Le père Nicolas Van Der Maelen : “Le signe de mon appartenance au Christ”
Si personne ne doute qu’un prêtre porte le Christ dans son cœur, il est plus rare d’en voir un porter la croix sur sa peau. Le père Nicolas, aumônier d’hôpital pour le diocèse de Paris, fait probablement figure d’exception. Il s’est fait tatouer une croix de Jérusalem sur son avant-bras droit il y a deux ans : « C’est la manifestation de ma proximité de cœur avec les chrétiens d’Orient”, assure-t-il. “Personne ne peut voir ou deviner ma croix, elle est cachée par la manche de ma chemise. Mais pour moi, cette marque est une profession de foi, c’est personnel, c’est ma relation avec le Christ », souligne ce chapelain dans l’Ordre Equestre du Saint Sépulcre.
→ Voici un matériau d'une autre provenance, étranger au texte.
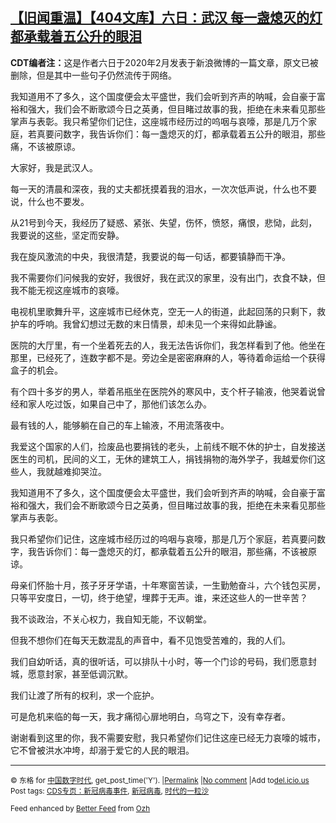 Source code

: <!--1594841763000-->
[【旧闻重温】【404文库】六日：武汉 每一盏熄灭的灯 都承载着五公升的眼泪](https://chinadigitaltimes.net/chinese/2020/07/%e3%80%90%e6%97%a7%e9%97%bb%e9%87%8d%e6%b8%a9%e3%80%91%e3%80%90404%e6%96%87%e5%ba%93%e3%80%91%e5%85%ad%e6%97%a5%ef%bc%9a%e6%ad%a6%e6%b1%89-%e6%af%8f%e4%b8%80%e7%9b%8f%e7%86%84%e7%81%ad%e7%9a%84/)
------

<p><strong>CDT编者注：</strong>这是作者六日于2020年2月发表于新浪微博的一篇文章，原文已被删除，但是其中一些句子仍然流传于网络。</p><p>我知道用不了多久，这个国度便会太平盛世，我们会听到齐声的呐喊，会自豪于富裕和强大，我们会不断歌颂今日之英勇，但目睹过故事的我，拒绝在未来看见那些掌声与表彰。我只希望你们记住，这座城市经历过的呜咽与哀嚎，那是几万个家庭，若真要问数字，我告诉你们：每一盏熄灭的灯，都承载着五公升的眼泪，那些痛，不该被原谅。</p><p>大家好，我是武汉人。</p><p>每一天的清晨和深夜，我的丈夫都抚摸着我的泪水，一次次低声说，什么也不要说，什么也不要发。</p><p>从21号到今天，我经历了疑惑、紧张、失望，伤怀，愤怒，痛恨，悲恸，此刻，我要说的这些，坚定而安静。</p><p>我在旋风激流的中央，我很清楚，我要说的每一句话，都要镇静而干净。</p><p>我不需要你们问候我的安好，我很好，我在武汉的家里，没有出门，衣食不缺，但我不能无视这座城市的哀嚎。</p><p>电视机里歌舞升平，这座城市已经休克，空无一人的街道，此起回荡的只剩下，救护车的呼响。我曾幻想过无数的末日情景，却未见一个来得如此静谧。</p><p>医院的大厅里，有一个坐着死去的人，我无法告诉你们，我怎样看到了他。他坐在那里，已经死了，连数字都不是。旁边全是密密麻麻的人，等待着命运给一个获得盒子的机会。</p><p>有个四十多岁的男人，举着吊瓶坐在医院外的寒风中，支个杆子输液，他哭着说曾经和家人吃过饭，如果自己中了，那他们该怎么办。</p><p>最有钱的人，能够躺在自己的车上输液，不用流落夜中。</p><p>我爱这个国家的人们，捡废品也要捐钱的老头，上前线不眠不休的护士，自发接送医生的司机，民间的义工，无休的建筑工人，捐钱捐物的海外学子，我越爱你们这些人，我就越难抑哭泣。</p><p>我知道用不了多久，这个国度便会太平盛世，我们会听到齐声的呐喊，会自豪于富裕和强大，我们会不断歌颂今日之英勇，但目睹过故事的我，拒绝在未来看见那些掌声与表彰。</p><p>我只希望你们记住，这座城市经历过的呜咽与哀嚎，那是几万个家庭，若真要问数字，我告诉你们：每一盏熄灭的灯，都承载着五公升的眼泪，那些痛，不该被原谅。</p><p>母亲们怀胎十月，孩子牙牙学语，十年寒窗苦读，一生勤勉奋斗，六个钱包买房，只等平安度日，一切，终于绝望，埋葬于无声。谁，来还这些人的一世辛苦？</p><p>我不谈政治，不关心权力，我自知无能，不议朝堂。</p><p>但我不想你们在每天无数混乱的声音中，看不见饱受苦难的，我的人们。</p><p>我们自幼听话，真的很听话，可以排队十小时，等一个门诊的号码，我们愿意封城，愿意封家，甚至低调沉默。</p><p>我们让渡了所有的权利，求一个庇护。</p><p>可是危机来临的每一天，我才痛彻心扉地明白，乌穹之下，没有幸存者。</p><p>谢谢看到这里的你，我不需要安慰，我只希望你们记住这座已经无力哀嚎的城市，它不曾被洪水冲垮，却溺于爱它的人民的眼泪。</p><hr /><p><small>&copy; 东格 for <a href="https://chinadigitaltimes.net/chinese">中国数字时代</a>, get_post_time('Y'). |<a href="https://chinadigitaltimes.net/chinese/2020/07/%e3%80%90%e6%97%a7%e9%97%bb%e9%87%8d%e6%b8%a9%e3%80%91%e3%80%90404%e6%96%87%e5%ba%93%e3%80%91%e5%85%ad%e6%97%a5%ef%bc%9a%e6%ad%a6%e6%b1%89-%e6%af%8f%e4%b8%80%e7%9b%8f%e7%86%84%e7%81%ad%e7%9a%84/">Permalink</a> |<a href="https://chinadigitaltimes.net/chinese/2020/07/%e3%80%90%e6%97%a7%e9%97%bb%e9%87%8d%e6%b8%a9%e3%80%91%e3%80%90404%e6%96%87%e5%ba%93%e3%80%91%e5%85%ad%e6%97%a5%ef%bc%9a%e6%ad%a6%e6%b1%89-%e6%af%8f%e4%b8%80%e7%9b%8f%e7%86%84%e7%81%ad%e7%9a%84/#comments">No comment</a> |Add to<a href="http://del.icio.us/post?url=https://chinadigitaltimes.net/chinese/2020/07/%e3%80%90%e6%97%a7%e9%97%bb%e9%87%8d%e6%b8%a9%e3%80%91%e3%80%90404%e6%96%87%e5%ba%93%e3%80%91%e5%85%ad%e6%97%a5%ef%bc%9a%e6%ad%a6%e6%b1%89-%e6%af%8f%e4%b8%80%e7%9b%8f%e7%86%84%e7%81%ad%e7%9a%84/&amp;title=【旧闻重温】【404文库】六日：武汉 每一盏熄灭的灯 都承载着五公升的眼泪">del.icio.us</a><br/>Post tags: <a href="https://chinadigitaltimes.net/chinese/tag/cds%e4%b8%93%e9%a1%b5%ef%bc%9a%e6%96%b0%e5%86%a0%e7%97%85%e6%af%92%e4%ba%8b%e4%bb%b6/" rel="tag">CDS专页：新冠病毒事件</a>, <a href="https://chinadigitaltimes.net/chinese/tag/%e6%96%b0%e5%86%a0%e7%97%85%e6%af%92/" rel="tag">新冠病毒</a>, <a href="https://chinadigitaltimes.net/chinese/tag/%e6%97%b6%e4%bb%a3%e7%9a%84%e4%b8%80%e7%b2%92%e6%b2%99/" rel="tag">时代的一粒沙</a><br/></small></p><p><small>Feed enhanced by <a href='http://planetozh.com/blog/my-projects/wordpress-plugin-better-feed-rss/'>Better Feed</a> from  <a href='http://planetozh.com/blog/'>Ozh</a></small></p>
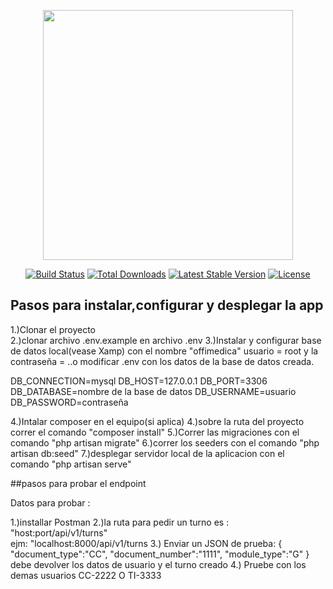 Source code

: <p align="center"><a href="https://laravel.com" target="_blank"><img src="https://raw.githubusercontent.com/laravel/art/master/logo-lockup/5%20SVG/2%20CMYK/1%20Full%20Color/laravel-logolockup-cmyk-red.svg" width="400"></a></p>

<p align="center">
<a href="https://travis-ci.org/laravel/framework"><img src="https://travis-ci.org/laravel/framework.svg" alt="Build Status"></a>
<a href="https://packagist.org/packages/laravel/framework"><img src="https://img.shields.io/packagist/dt/laravel/framework" alt="Total Downloads"></a>
<a href="https://packagist.org/packages/laravel/framework"><img src="https://img.shields.io/packagist/v/laravel/framework" alt="Latest Stable Version"></a>
<a href="https://packagist.org/packages/laravel/framework"><img src="https://img.shields.io/packagist/l/laravel/framework" alt="License"></a>
</p>

## Pasos para instalar,configurar y desplegar la app

1.)Clonar el proyecto<br />
2.)clonar archivo .env.example en archivo .env
3.)Instalar y configurar base de datos local(vease Xamp) con el nombre "offimedica"  usuario = root y la contraseña =     ..o modificar .env con los datos de la base de datos creada.

DB_CONNECTION=mysql
DB_HOST=127.0.0.1
DB_PORT=3306
DB_DATABASE=nombre de la base de datos
DB_USERNAME=usuario
DB_PASSWORD=contraseña

4.)Intalar composer en el equipo(si aplica)
4.)sobre la ruta del proyecto correr el comando "composer install"
5.)Correr las migraciones con el comando "php artisan migrate"
6.)correr los seeders con el comando "php artisan db:seed"
7.)desplegar servidor local de la aplicacion con el comando "php artisan serve"




##pasos para probar el endpoint

Datos para probar :


1.)installar Postman
2.)la ruta para pedir un turno es : "host:port/api/v1/turns"  
ejm: "localhost:8000/api/v1/turns
3.) Enviar un JSON de prueba: 
{
    "document_type":"CC",
    "document_number":"1111",
    "module_type":"G"
}
debe devolver los datos de usuario y el turno creado
4.) Pruebe con los demas usuarios CC-2222 O TI-3333
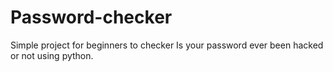 # Password-checker
Simple project for beginners to checker Is your password ever been hacked or not using python.
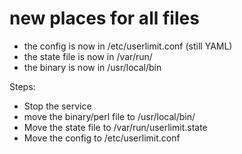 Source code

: # new places for all files

* the config is now in /etc/userlimit.conf (still YAML)
* the state file is now in /var/run/
* the binary is now in /usr/local/bin

Steps:
* Stop the service
* move the binary/perl file to /usr/local/bin/
* Move the state file to /var/run/userlimit.state
* Move the config to /etc/userlimit.conf

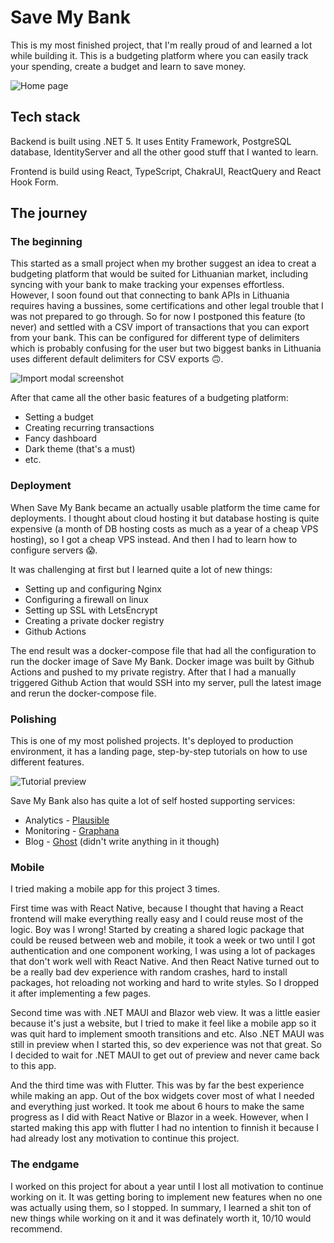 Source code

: # Save My Bank

This is my most finished project, that I'm really proud of and learned a lot while building it.
This is a budgeting platform where you can easily track your spending, create a budget and learn to save money.

![Home page](/data/images/save-my-bank-home.png)

## Tech stack

Backend is built using .NET 5. It uses Entity Framework, PostgreSQL database, IdentityServer and all the other good stuff that I wanted to learn.


Frontend is build using React, TypeScript, ChakraUI, ReactQuery and React Hook Form.

## The journey

### The beginning

This started as a small project when my brother suggest an idea to creat a budgeting platform that would be suited for Lithuanian market, including syncing with your bank to make tracking your expenses effortless. However, I soon found out that connecting to bank APIs in Lithuania requires having a bussines, some certifications and other legal trouble that I was not prepared to go through. So for now I postponed this feature (to never) and settled with a CSV import of transactions that you can export from your bank. This can be configured for different type of delimiters which is probably confusing for the user but two biggest banks in Lithuania uses different default delimiters for CSV exports 🙃.

![Import modal screenshot](/data/images/save-my-bank-import.png)

After that came all the other basic features of a budgeting platform:

- Setting a budget
- Creating recurring transactions
- Fancy dashboard
- Dark theme (that's a must)
- etc.

### Deployment

When Save My Bank became an actually usable platform the time came for deployments. I thought about cloud hosting it but database hosting is quite expensive (a month of DB hosting costs as much as a year of a cheap VPS hosting), so I got a cheap VPS instead. And then I had to learn how to configure servers 😱.


It was challenging at first but I learned quite a lot of new things:

- Setting up and configuring Nginx
- Configuring a firewall on linux
- Setting up SSL with LetsEncrypt
- Creating a private docker registry
- Github Actions

The end result was a docker-compose file that had all the configuration to run the docker image of Save My Bank.
Docker image was built by Github Actions and pushed to my private registry. After that I had a manually triggered Github Action that would SSH into my server, pull the latest image and rerun the docker-compose file.

### Polishing

This is one of my most polished projects. It's deployed to production environment, it has a landing page, step-by-step tutorials on how to use different features.

![Tutorial preview](/data/images/save-my-bank-tutorial.png)

Save My Bank also has quite a lot of self hosted supporting services:

- Analytics - [Plausible](https://plausible.io/)
- Monitoring - [Graphana](https://grafana.com/)
- Blog - [Ghost](https://ghost.org) (didn't write anything in it  though)

### Mobile

I tried making a mobile app for this project 3 times.


First time was with React Native, because I thought that having a React frontend will make everything really easy and I could reuse most of the logic. Boy was I wrong! Started by creating a shared logic package that could be reused between web and mobile, it took a week or two until I got authentication and one component working, I was using a lot of packages that don't work well with React Native. And then React Native turned out to be a really bad dev experience with random crashes, hard to install packages, hot reloading not working and hard to write styles. So I dropped it after implementing a few pages.


Second time was with .NET MAUI and Blazor web view. It was a little easier because it's just a website, but I tried to make it feel like a mobile app so it was quit hard to implement smooth transitions and etc. Also .NET MAUI was still in preview when I started this, so dev experience was not that great. So I decided to wait for .NET MAUI to get out of preview and never came back to this app.


And the third time was with Flutter. This was by far the best experience while making an app. Out of the box widgets cover most of what I needed and everything just worked. It took me about 6 hours to make the same progress as I did with React Native or Blazor in a week. However, when I started making this app with flutter I had no intention to finnish it because I had already lost any motivation to continue this project. 

### The endgame

I worked on this project for about a year until I lost all motivation to continue working on it. It was getting boring to implement new features when no one was actually using them, so I stopped. In summary, I learned a shit ton of new things while working on it and it was definately worth it, 10/10 would recommend.
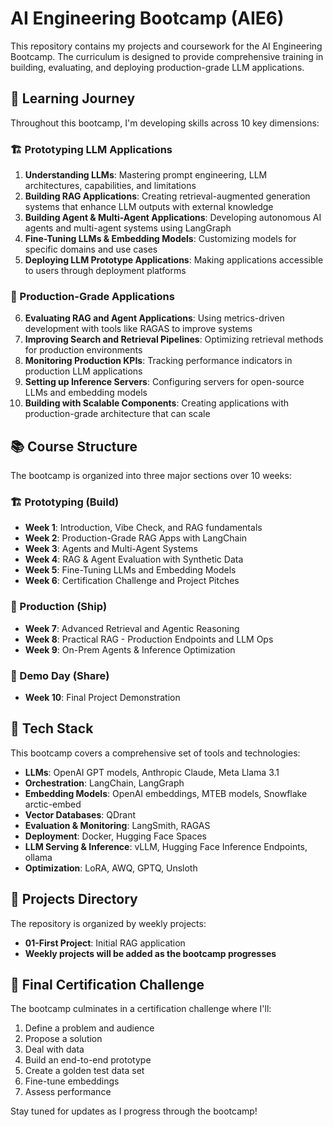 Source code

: # AI Engineering Bootcamp (AIE6)

This repository contains my projects and coursework for the AI Engineering Bootcamp. The curriculum is designed to provide comprehensive training in building, evaluating, and deploying production-grade LLM applications.

## 🎯 Learning Journey

Throughout this bootcamp, I'm developing skills across 10 key dimensions:

### 🏗️ Prototyping LLM Applications
1. **Understanding LLMs**: Mastering prompt engineering, LLM architectures, capabilities, and limitations
2. **Building RAG Applications**: Creating retrieval-augmented generation systems that enhance LLM outputs with external knowledge
3. **Building Agent & Multi-Agent Applications**: Developing autonomous AI agents and multi-agent systems using LangGraph
4. **Fine-Tuning LLMs & Embedding Models**: Customizing models for specific domains and use cases
5. **Deploying LLM Prototype Applications**: Making applications accessible to users through deployment platforms

### 🚢 Production-Grade Applications
6. **Evaluating RAG and Agent Applications**: Using metrics-driven development with tools like RAGAS to improve systems
7. **Improving Search and Retrieval Pipelines**: Optimizing retrieval methods for production environments
8. **Monitoring Production KPIs**: Tracking performance indicators in production LLM applications
9. **Setting up Inference Servers**: Configuring servers for open-source LLMs and embedding models
10. **Building with Scalable Components**: Creating applications with production-grade architecture that can scale

## 📚 Course Structure

The bootcamp is organized into three major sections over 10 weeks:

### 🏗️ Prototyping (Build)
- **Week 1**: Introduction, Vibe Check, and RAG fundamentals
- **Week 2**: Production-Grade RAG Apps with LangChain
- **Week 3**: Agents and Multi-Agent Systems
- **Week 4**: RAG & Agent Evaluation with Synthetic Data
- **Week 5**: Fine-Tuning LLMs and Embedding Models
- **Week 6**: Certification Challenge and Project Pitches

### 🚢 Production (Ship)
- **Week 7**: Advanced Retrieval and Agentic Reasoning
- **Week 8**: Practical RAG - Production Endpoints and LLM Ops
- **Week 9**: On-Prem Agents & Inference Optimization

### 🚀 Demo Day (Share)
- **Week 10**: Final Project Demonstration

## 🧰 Tech Stack

This bootcamp covers a comprehensive set of tools and technologies:

- **LLMs**: OpenAI GPT models, Anthropic Claude, Meta Llama 3.1
- **Orchestration**: LangChain, LangGraph
- **Embedding Models**: OpenAI embeddings, MTEB models, Snowflake arctic-embed
- **Vector Databases**: QDrant
- **Evaluation & Monitoring**: LangSmith, RAGAS
- **Deployment**: Docker, Hugging Face Spaces
- **LLM Serving & Inference**: vLLM, Hugging Face Inference Endpoints, ollama
- **Optimization**: LoRA, AWQ, GPTQ, Unsloth

## 📁 Projects Directory

The repository is organized by weekly projects:

- **01-First Project**: Initial RAG application
- **Weekly projects will be added as the bootcamp progresses**

## 🌟 Final Certification Challenge

The bootcamp culminates in a certification challenge where I'll:
1. Define a problem and audience
2. Propose a solution
3. Deal with data
4. Build an end-to-end prototype
5. Create a golden test data set
6. Fine-tune embeddings
7. Assess performance

Stay tuned for updates as I progress through the bootcamp!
Le père Nicolas a découvert cette pratique au contact des chrétiens orthodoxes : « J’avais la grâce d’habiter à la basilique du Sacré Cœur de Paris, un sanctuaire très fréquenté par les chrétiens coptes”, raconte le prêtre. “C’est eux qui m’ont fait découvrir cette petite croix tatouée. À l’époque je trouvais cette pratique absurde. Avec ce tatouage, les chrétiens d’Orient s’exposaient alors même qu’ils étaient persécutés ». Mais l’idée de se tatouer la croix de Jérusalem a germé en lui pendant plusieurs années. Jusqu’en en 2017, où, à la faveur d’un pèlerinage en Terre Sainte, il s’est décidé à rendre visite à Razzouk. « Jamais je n’aurais pu le faire ailleurs qu’à Jérusalem, c’est mon Église mère. Ce tatouage c’est le Christ en croix, la source de ma foi. »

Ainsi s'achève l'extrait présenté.